Pictures aside, write out the data exactly as it reads.

(Extracted records)

☆ ☆ ☆

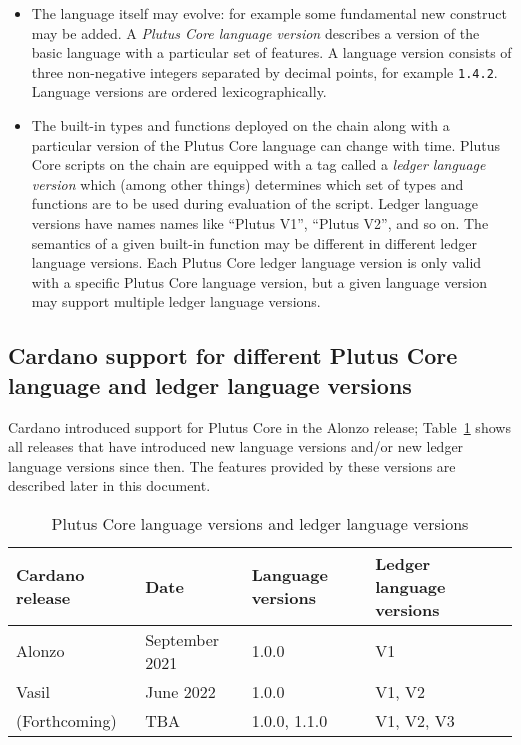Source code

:\begin{itemize}
\item The language itself may evolve: for example some fundamental new construct
  may be added.  A \textit{Plutus Core language version} describes a version of
  the basic language with a particular set of features. A language version
  consists of three non-negative integers separated by decimal points, for
  example \texttt{1.4.2}.  Language versions are ordered lexicographically.
\item The built-in types and functions deployed on the chain along with a
  particular version of the Plutus Core language can change with time.  Plutus
  Core scripts on the chain are equipped with a tag called a \textit{ledger
    language version} which (among other things) determines which set of types
  and functions are to be used during evaluation of the script.  Ledger language
  versions have names names like ``Plutus V1'', ``Plutus V2'', and so on.  The
  semantics of a given built-in function may be different in different ledger
  language versions.  Each Plutus Core ledger language version is only valid
  with a specific Plutus Core language version, but a given language version may
  support multiple ledger language versions.
\end{itemize}

\subsection{Cardano support for different Plutus Core language and ledger language versions}

Cardano introduced support for Plutus Core in the Alonzo release;
Table~\ref{table:versions} shows all releases that have introduced new language
versions and/or new ledger language versions since then.  The features provided
by these versions are described later in this document.
\begin{table}[H]
  \centering
    \begin{tabular}{|l|l|l|l|}
        \hline
        Cardano release & Date & Language versions & Ledger language versions \\
        \hline
        Alonzo & September 2021 & 1.0.0 & V1 \\
        Vasil & June 2022 & 1.0.0 & V1, V2 \\
        (Forthcoming) & TBA & 1.0.0, 1.1.0 & V1, V2, V3 \\
        \hline
    \end{tabular}
    \caption{Plutus Core language versions and ledger language versions}
    \label{table:versions}
\end{table}
   

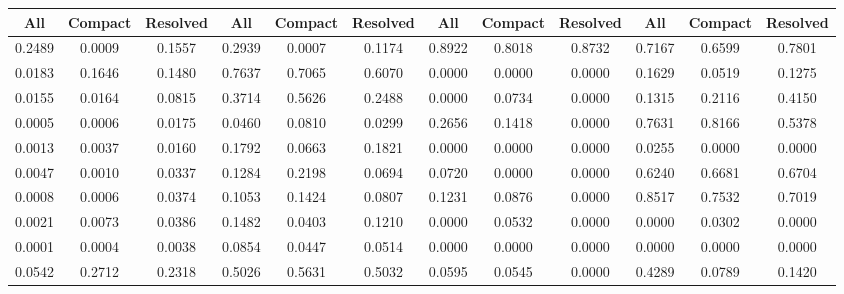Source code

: \begin{table}
\begin{tabular}{cccccccccccc}
All & Compact & Resolved & All & Compact & Resolved & All & Compact & Resolved & All & Compact & Resolved \\
      \hline
0.2489 & 0.0009 & 0.1557 & 0.2939 & 0.0007 & 0.1174 & 0.8922 & 0.8018 & 0.8732 & 0.7167 & 0.6599 & 0.7801 \\
0.0183 & 0.1646 & 0.1480 & 0.7637 & 0.7065 & 0.6070 & 0.0000 & 0.0000 & 0.0000 & 0.1629 & 0.0519 & 0.1275 \\
0.0155 & 0.0164 & 0.0815 & 0.3714 & 0.5626 & 0.2488 & 0.0000 & 0.0734 & 0.0000 & 0.1315 & 0.2116 & 0.4150 \\
0.0005 & 0.0006 & 0.0175 & 0.0460 & 0.0810 & 0.0299 & 0.2656 & 0.1418 & 0.0000 & 0.7631 & 0.8166 & 0.5378 \\
0.0013 & 0.0037 & 0.0160 & 0.1792 & 0.0663 & 0.1821 & 0.0000 & 0.0000 & 0.0000 & 0.0255 & 0.0000 & 0.0000 \\
0.0047 & 0.0010 & 0.0337 & 0.1284 & 0.2198 & 0.0694 & 0.0720 & 0.0000 & 0.0000 & 0.6240 & 0.6681 & 0.6704 \\
0.0008 & 0.0006 & 0.0374 & 0.1053 & 0.1424 & 0.0807 & 0.1231 & 0.0876 & 0.0000 & 0.8517 & 0.7532 & 0.7019 \\
0.0021 & 0.0073 & 0.0386 & 0.1482 & 0.0403 & 0.1210 & 0.0000 & 0.0532 & 0.0000 & 0.0000 & 0.0302 & 0.0000 \\
0.0001 & 0.0004 & 0.0038 & 0.0854 & 0.0447 & 0.0514 & 0.0000 & 0.0000 & 0.0000 & 0.0000 & 0.0000 & 0.0000 \\
0.0542 & 0.2712 & 0.2318 & 0.5026 & 0.5631 & 0.5032 & 0.0595 & 0.0545 & 0.0000 & 0.4289 & 0.0789 & 0.1420 \\
      \hline\hline
    \end{tabular}
  \end{table}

☆ ☆ ☆

__The answer__.
Source code

:\begin{itemize}
\item The language itself may evolve: for example some fundamental new construct
  may be added.  A \textit{Plutus Core language version} describes a version of
  the basic language with a particular set of features. A language version
  consists of three non-negative integers separated by decimal points, for
  example \texttt{1.4.2}.  Language versions are ordered lexicographically.
\item The built-in types and functions deployed on the chain along with a
  particular version of the Plutus Core language can change with time.  Plutus
  Core scripts on the chain are equipped with a tag called a \textit{ledger
    language version} which (among other things) determines which set of types
  and functions are to be used during evaluation of the script.  Ledger language
  versions have names names like ``Plutus V1'', ``Plutus V2'', and so on.  The
  semantics of a given built-in function may be different in different ledger
  language versions.  Each Plutus Core ledger language version is only valid
  with a specific Plutus Core language version, but a given language version may
  support multiple ledger language versions.
\end{itemize}

\subsection{Cardano support for different Plutus Core language and ledger language versions}

Cardano introduced support for Plutus Core in the Alonzo release;
Table~\ref{table:versions} shows all releases that have introduced new language
versions and/or new ledger language versions since then.  The features provided
by these versions are described later in this document.
\begin{table}[H]
  \centering
    \begin{tabular}{|l|l|l|l|}
        \hline
        Cardano release & Date & Language versions & Ledger language versions \\
        \hline
        Alonzo & September 2021 & 1.0.0 & V1 \\
        Vasil & June 2022 & 1.0.0 & V1, V2 \\
        (Forthcoming) & TBA & 1.0.0, 1.1.0 & V1, V2, V3 \\
        \hline
    \end{tabular}
    \caption{Plutus Core language versions and ledger language versions}
    \label{table:versions}
\end{table}
   

Source code

: \begin{table}
\begin{tabular}{cccccccccccc}
All & Compact & Resolved & All & Compact & Resolved & All & Compact & Resolved & All & Compact & Resolved \\
      \hline
0.2489 & 0.0009 & 0.1557 & 0.2939 & 0.0007 & 0.1174 & 0.8922 & 0.8018 & 0.8732 & 0.7167 & 0.6599 & 0.7801 \\
0.0183 & 0.1646 & 0.1480 & 0.7637 & 0.7065 & 0.6070 & 0.0000 & 0.0000 & 0.0000 & 0.1629 & 0.0519 & 0.1275 \\
0.0155 & 0.0164 & 0.0815 & 0.3714 & 0.5626 & 0.2488 & 0.0000 & 0.0734 & 0.0000 & 0.1315 & 0.2116 & 0.4150 \\
0.0005 & 0.0006 & 0.0175 & 0.0460 & 0.0810 & 0.0299 & 0.2656 & 0.1418 & 0.0000 & 0.7631 & 0.8166 & 0.5378 \\
0.0013 & 0.0037 & 0.0160 & 0.1792 & 0.0663 & 0.1821 & 0.0000 & 0.0000 & 0.0000 & 0.0255 & 0.0000 & 0.0000 \\
0.0047 & 0.0010 & 0.0337 & 0.1284 & 0.2198 & 0.0694 & 0.0720 & 0.0000 & 0.0000 & 0.6240 & 0.6681 & 0.6704 \\
0.0008 & 0.0006 & 0.0374 & 0.1053 & 0.1424 & 0.0807 & 0.1231 & 0.0876 & 0.0000 & 0.8517 & 0.7532 & 0.7019 \\
0.0021 & 0.0073 & 0.0386 & 0.1482 & 0.0403 & 0.1210 & 0.0000 & 0.0532 & 0.0000 & 0.0000 & 0.0302 & 0.0000 \\
0.0001 & 0.0004 & 0.0038 & 0.0854 & 0.0447 & 0.0514 & 0.0000 & 0.0000 & 0.0000 & 0.0000 & 0.0000 & 0.0000 \\
0.0542 & 0.2712 & 0.2318 & 0.5026 & 0.5631 & 0.5032 & 0.0595 & 0.0545 & 0.0000 & 0.4289 & 0.0789 & 0.1420 \\
      \hline\hline
    \end{tabular}
  \end{table}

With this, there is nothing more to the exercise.